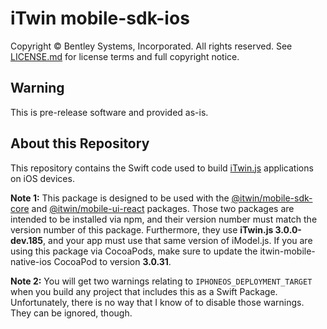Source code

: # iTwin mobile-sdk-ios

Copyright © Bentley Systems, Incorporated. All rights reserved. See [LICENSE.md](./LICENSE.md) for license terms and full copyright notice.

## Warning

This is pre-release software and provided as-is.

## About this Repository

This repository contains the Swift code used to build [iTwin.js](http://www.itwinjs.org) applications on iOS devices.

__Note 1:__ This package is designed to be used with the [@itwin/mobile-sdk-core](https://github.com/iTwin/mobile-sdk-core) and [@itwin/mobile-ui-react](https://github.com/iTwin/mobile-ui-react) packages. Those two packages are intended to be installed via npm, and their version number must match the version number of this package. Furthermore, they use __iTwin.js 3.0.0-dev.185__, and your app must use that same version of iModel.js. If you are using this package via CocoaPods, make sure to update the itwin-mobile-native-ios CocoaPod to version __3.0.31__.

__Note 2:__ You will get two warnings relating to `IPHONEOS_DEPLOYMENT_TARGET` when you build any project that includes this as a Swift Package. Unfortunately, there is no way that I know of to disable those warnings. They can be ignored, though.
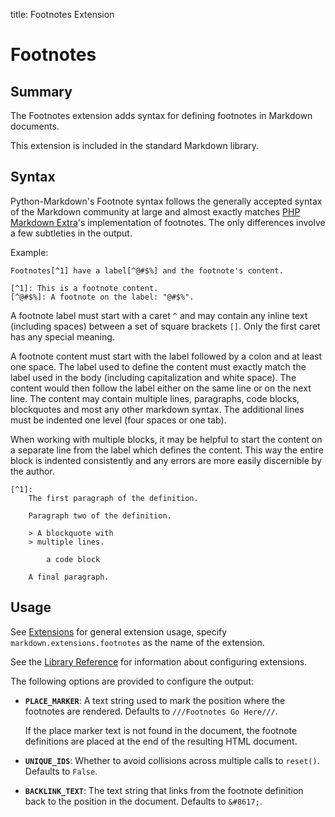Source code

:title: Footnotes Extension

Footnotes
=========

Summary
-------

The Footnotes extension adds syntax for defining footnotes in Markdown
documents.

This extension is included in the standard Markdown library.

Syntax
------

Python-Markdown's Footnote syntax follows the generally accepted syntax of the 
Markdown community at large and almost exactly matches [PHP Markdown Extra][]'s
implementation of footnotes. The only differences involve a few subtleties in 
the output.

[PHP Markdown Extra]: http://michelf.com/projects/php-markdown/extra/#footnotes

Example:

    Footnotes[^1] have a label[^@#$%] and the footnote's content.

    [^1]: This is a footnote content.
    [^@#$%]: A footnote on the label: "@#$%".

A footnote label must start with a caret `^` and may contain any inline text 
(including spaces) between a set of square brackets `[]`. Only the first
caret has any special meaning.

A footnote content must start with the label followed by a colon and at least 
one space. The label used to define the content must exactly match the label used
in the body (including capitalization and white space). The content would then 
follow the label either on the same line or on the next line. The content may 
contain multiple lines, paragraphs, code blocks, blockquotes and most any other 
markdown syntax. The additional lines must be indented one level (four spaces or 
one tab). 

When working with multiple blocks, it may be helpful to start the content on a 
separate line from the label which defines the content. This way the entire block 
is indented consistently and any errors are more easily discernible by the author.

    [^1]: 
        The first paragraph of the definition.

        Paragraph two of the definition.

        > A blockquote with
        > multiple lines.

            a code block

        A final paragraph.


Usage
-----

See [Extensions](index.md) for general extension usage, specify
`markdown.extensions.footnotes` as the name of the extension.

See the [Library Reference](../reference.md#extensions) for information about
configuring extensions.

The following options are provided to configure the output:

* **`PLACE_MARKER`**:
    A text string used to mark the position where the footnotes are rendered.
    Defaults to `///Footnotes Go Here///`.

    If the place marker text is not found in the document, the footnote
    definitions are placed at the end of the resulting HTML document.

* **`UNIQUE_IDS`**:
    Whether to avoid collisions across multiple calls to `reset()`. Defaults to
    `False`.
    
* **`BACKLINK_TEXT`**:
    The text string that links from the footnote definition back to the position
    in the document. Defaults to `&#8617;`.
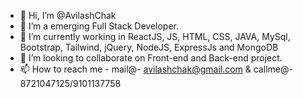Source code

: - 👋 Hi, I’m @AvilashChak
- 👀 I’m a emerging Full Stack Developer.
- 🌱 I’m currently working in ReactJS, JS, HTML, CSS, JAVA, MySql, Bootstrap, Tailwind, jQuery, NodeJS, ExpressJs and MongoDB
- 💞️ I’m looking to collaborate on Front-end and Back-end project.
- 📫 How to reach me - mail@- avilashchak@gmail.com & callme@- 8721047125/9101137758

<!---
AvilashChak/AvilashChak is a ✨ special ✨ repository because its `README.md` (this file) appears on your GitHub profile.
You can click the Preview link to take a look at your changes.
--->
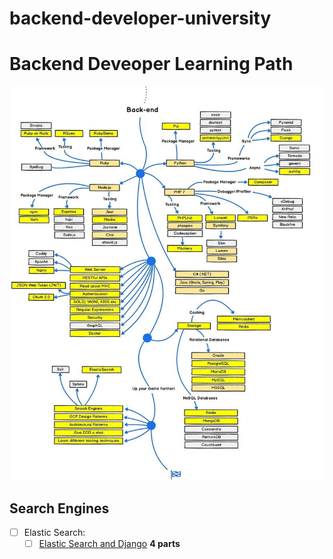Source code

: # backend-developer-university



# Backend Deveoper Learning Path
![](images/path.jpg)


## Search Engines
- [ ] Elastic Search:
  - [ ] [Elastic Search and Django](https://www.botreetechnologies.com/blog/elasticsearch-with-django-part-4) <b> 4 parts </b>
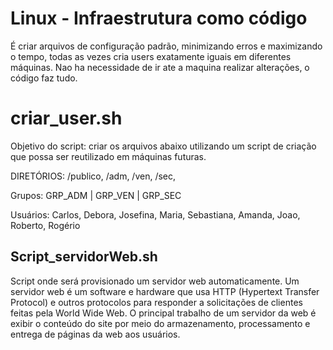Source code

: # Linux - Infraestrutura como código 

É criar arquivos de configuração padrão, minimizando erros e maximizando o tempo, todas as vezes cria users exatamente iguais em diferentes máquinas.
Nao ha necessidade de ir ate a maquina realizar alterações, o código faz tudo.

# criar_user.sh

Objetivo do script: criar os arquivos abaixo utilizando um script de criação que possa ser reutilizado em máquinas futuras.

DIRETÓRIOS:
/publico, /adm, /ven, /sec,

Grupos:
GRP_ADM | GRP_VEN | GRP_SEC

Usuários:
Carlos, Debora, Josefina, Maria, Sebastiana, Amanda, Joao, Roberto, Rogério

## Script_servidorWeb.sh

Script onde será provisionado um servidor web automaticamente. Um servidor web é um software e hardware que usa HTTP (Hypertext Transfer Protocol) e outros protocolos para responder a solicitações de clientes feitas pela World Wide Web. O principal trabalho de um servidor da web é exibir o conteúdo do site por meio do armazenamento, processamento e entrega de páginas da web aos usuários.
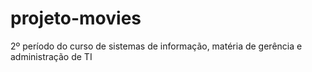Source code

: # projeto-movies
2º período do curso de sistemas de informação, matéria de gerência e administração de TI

==

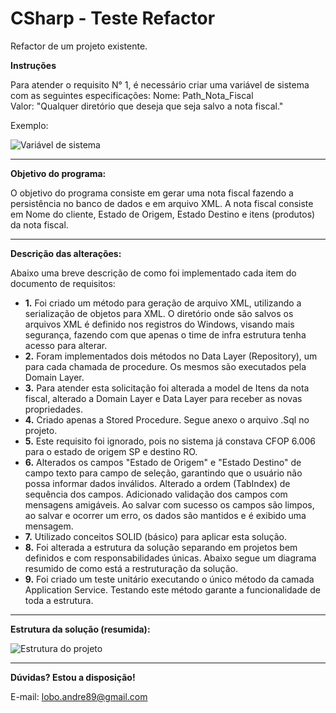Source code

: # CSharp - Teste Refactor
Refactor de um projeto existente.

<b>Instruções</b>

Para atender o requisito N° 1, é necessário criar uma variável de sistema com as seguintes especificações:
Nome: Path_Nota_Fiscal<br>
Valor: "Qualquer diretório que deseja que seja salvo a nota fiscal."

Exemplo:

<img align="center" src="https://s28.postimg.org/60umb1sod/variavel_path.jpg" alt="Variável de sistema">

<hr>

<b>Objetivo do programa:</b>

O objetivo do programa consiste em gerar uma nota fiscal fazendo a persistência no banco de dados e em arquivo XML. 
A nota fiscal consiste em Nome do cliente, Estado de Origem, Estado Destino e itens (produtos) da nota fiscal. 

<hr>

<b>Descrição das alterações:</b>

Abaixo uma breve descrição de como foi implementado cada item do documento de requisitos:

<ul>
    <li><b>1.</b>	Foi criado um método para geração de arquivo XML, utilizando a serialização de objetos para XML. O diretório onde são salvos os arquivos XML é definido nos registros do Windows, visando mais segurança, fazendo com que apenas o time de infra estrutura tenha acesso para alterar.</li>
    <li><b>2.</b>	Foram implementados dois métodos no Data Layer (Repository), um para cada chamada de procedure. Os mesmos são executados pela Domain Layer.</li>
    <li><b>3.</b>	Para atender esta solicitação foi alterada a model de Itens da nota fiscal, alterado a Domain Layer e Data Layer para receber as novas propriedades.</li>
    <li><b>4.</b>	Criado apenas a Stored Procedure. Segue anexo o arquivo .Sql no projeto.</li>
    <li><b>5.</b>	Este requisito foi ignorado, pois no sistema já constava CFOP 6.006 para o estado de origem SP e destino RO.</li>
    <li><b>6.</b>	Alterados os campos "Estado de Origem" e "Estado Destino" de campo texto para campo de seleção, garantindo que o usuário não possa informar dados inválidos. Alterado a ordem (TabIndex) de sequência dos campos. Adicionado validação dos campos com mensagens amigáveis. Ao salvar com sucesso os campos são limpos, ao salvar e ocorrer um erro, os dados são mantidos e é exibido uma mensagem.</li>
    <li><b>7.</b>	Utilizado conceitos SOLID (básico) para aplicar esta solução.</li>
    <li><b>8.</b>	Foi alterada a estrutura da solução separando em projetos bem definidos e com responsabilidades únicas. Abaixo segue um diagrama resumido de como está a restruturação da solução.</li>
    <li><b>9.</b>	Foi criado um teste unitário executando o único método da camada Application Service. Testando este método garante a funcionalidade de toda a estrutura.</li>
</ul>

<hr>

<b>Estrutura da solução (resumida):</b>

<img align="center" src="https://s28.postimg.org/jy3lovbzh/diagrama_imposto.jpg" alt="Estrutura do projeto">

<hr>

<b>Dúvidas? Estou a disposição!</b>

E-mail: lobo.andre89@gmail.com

— WORK ORDER —
Exact copy, pictures excluded: from the line with "in the document." up to and including the line with "- 💞️ I’m looking" in the data above.

— OUTPUT FOR THIS TASK —
    in the document. Defaults to `&#8617;`.
Source code

: - 👋 Hi, I’m @AvilashChak
- 👀 I’m a emerging Full Stack Developer.
- 🌱 I’m currently working in ReactJS, JS, HTML, CSS, JAVA, MySql, Bootstrap, Tailwind, jQuery, NodeJS, ExpressJs and MongoDB
- 💞️ I’m looking to collaborate on Front-end and Back-end project.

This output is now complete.